UpToDate
Official reprint from UpToDate®
www.uptodate.com ©2017 UpToDate, Inc. and/or its affiliates. All Rights Reserved.

Medline ® Abstract for Reference 46

of 'Sexually transmitted infections: Issues specific to adolescents'

46
TI
Home STI testing: the adolescent female's opinion.
AU
Tebb KP, Paukku MH, Pai-Dhungat MR, Gyamfi AA, Shafer MA
SO
J Adolesc Health. 2004;35(6):462.
 
PURPOSE: To assess sexually active adolescent females' attitudes of home tests for sexually transmitted infections.
METHODS: This study represents a follow-up to a study on adolescent attitudes toward different sampling methods for STI testing. In the initial study participants completed a pre-examination health survey, provided first void urine (FVU) and self-collected vaginal swab samples followed by a pelvic examination with STI screening by endocervical swabs. Participants' attitudes about the three collection techniques were assessed at the end of the visit. For the current study, this same group of ethnically diverse adolescents (13-20-years-old) was contacted by telephone 9 months after their initial clinic visit to re-assess their attitudes about the three specimen collection techniques and to evaluate their attitudes regarding the use of home STI testing. Friedman tests of mean ranks evaluated teens' rankings of STI sampling methods and multivariate regression analysis was used to identify predictors of home test preference.

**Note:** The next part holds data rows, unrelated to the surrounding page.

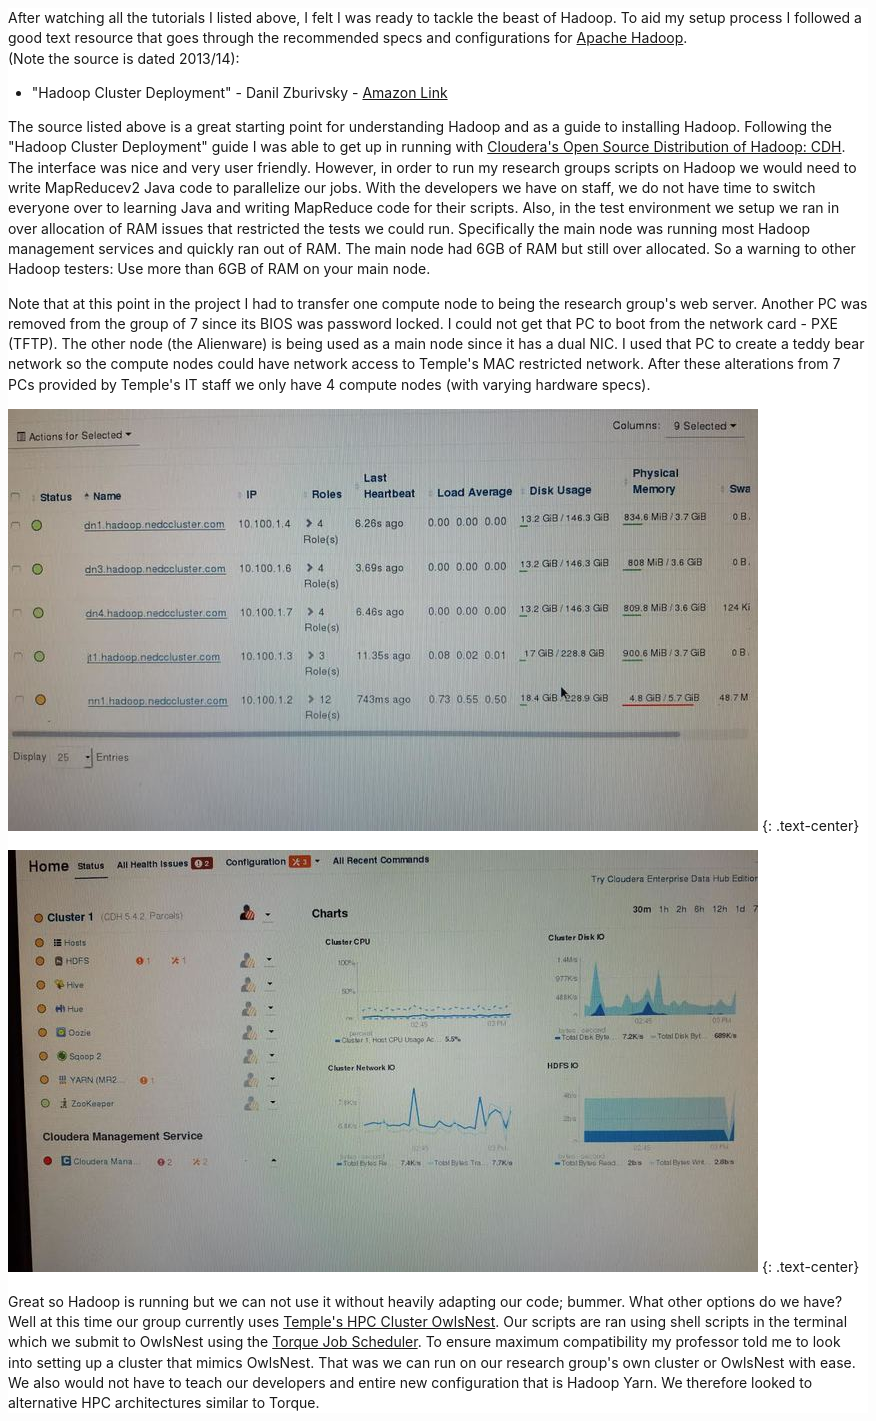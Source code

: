 After watching all the  tutorials I listed above, I felt I was ready to 
tackle the beast of Hadoop. To aid my setup process I followed a good text 
resource that goes through the recommended specs and configurations for 
[Apache Hadoop](https://hadoop.apache.org/).  
(Note the source is dated 2013/14):

- "Hadoop Cluster Deployment" - Danil Zburivsky - 
[Amazon Link](http://www.amazon.com/Hadoop-Cluster-Deployment-Danil-Zburivsky/dp/1783281715)

The source listed above is a great starting point for understanding Hadoop 
and as a guide to installing Hadoop. Following the "Hadoop Cluster 
Deployment" guide I was able to get up in running with 
[Cloudera's Open Source Distribution of Hadoop: CDH](
http://www.cloudera.com/content/cloudera/en/products-and-services/cdh.html). 
The interface was nice and very user friendly. However, in order to run my 
research groups scripts on Hadoop we would need to write MapReducev2 Java 
code to parallelize our jobs. With the developers we have on staff, we do 
not have time to switch everyone over to learning Java and writing 
MapReduce code for their scripts. Also, in the test environment we setup
we ran in over allocation of RAM issues that restricted the tests we could 
run. Specifically the main node was running most Hadoop management services 
and quickly ran out of RAM. The main node had 6GB of RAM but still over 
allocated. So a warning to other Hadoop testers: Use more than 6GB of 
RAM on your main node.

Note that at this point in the project I had to transfer one compute node 
to being the research group's web server. Another PC was removed from the 
group of 7 since its BIOS was password locked. I could not get that PC to 
boot from the network card - PXE (TFTP). The other node (the Alienware) is 
being used as a main node since it has a dual NIC. I used that PC to create 
a teddy bear network so the compute nodes could have network access to 
Temple's MAC restricted network. After these alterations from 7 PCs 
provided by Temple's IT staff we only have 4 compute nodes (with varying 
hardware specs). 

![Hadoop Resource Usage](
/img/posts/hpc-batch-processing/hadoop-resource-usage.jpg 
"Hadoop Resource Usage")
{: .text-center}

![Hadoop Running Services](
/img/posts/hpc-batch-processing/hadoop-running-services.jpg 
"Hadoop Running Services")
{: .text-center}

Great so Hadoop is running but we can not use it without heavily adapting 
our code;  bummer. What other options do we have? Well at this time our 
group currently uses [Temple's HPC Cluster OwlsNest](http://www.hpc.temple.edu/). 
Our scripts are ran using shell scripts in the terminal which we submit to 
OwlsNest using the [Torque Job Scheduler](
http://www.adaptivecomputing.com/products/open-source/torque/). 
To ensure maximum compatibility my professor told me 
to look into setting up a cluster that mimics OwlsNest. That was we can 
run on our research group's own cluster or OwlsNest with ease. We also 
would not have to teach our developers and entire new configuration that 
is Hadoop Yarn. We therefore looked to alternative HPC architectures 
similar to Torque.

RESULTS: Home urine testing was the first choice for STI screening followed by the FVU, self-obtained vaginal swab and endocervical swab collected in a clinical setting. FVU was preferred to self-collected vaginal swabs (p = .01). Adolescents who worried about having an STI were more likely to favor home urine testing (OR 5.5, p = .01). Only 22% would seek any STI screening if asymptomatic.

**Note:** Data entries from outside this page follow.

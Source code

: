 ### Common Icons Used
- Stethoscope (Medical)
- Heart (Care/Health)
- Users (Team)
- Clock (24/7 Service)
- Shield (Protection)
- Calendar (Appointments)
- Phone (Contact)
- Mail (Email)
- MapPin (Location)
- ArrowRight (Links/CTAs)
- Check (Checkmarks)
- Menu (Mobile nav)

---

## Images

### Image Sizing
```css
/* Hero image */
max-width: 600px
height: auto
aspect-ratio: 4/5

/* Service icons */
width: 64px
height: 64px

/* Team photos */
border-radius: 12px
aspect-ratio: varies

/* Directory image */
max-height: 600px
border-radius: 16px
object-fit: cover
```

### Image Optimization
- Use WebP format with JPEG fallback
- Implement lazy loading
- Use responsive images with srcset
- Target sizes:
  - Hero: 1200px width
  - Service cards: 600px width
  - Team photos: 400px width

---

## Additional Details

CONCLUSIONS: Because young women preferred home STI testing, this may be an additional option, as the foundation for such testing kits has progressed. Adolescent preferences may be heavily influenced by the pelvic examination experience. Because of the largely asymptomatic nature of CT infections, multiple screening options (clinical and home-based) need to be available to increase access to care.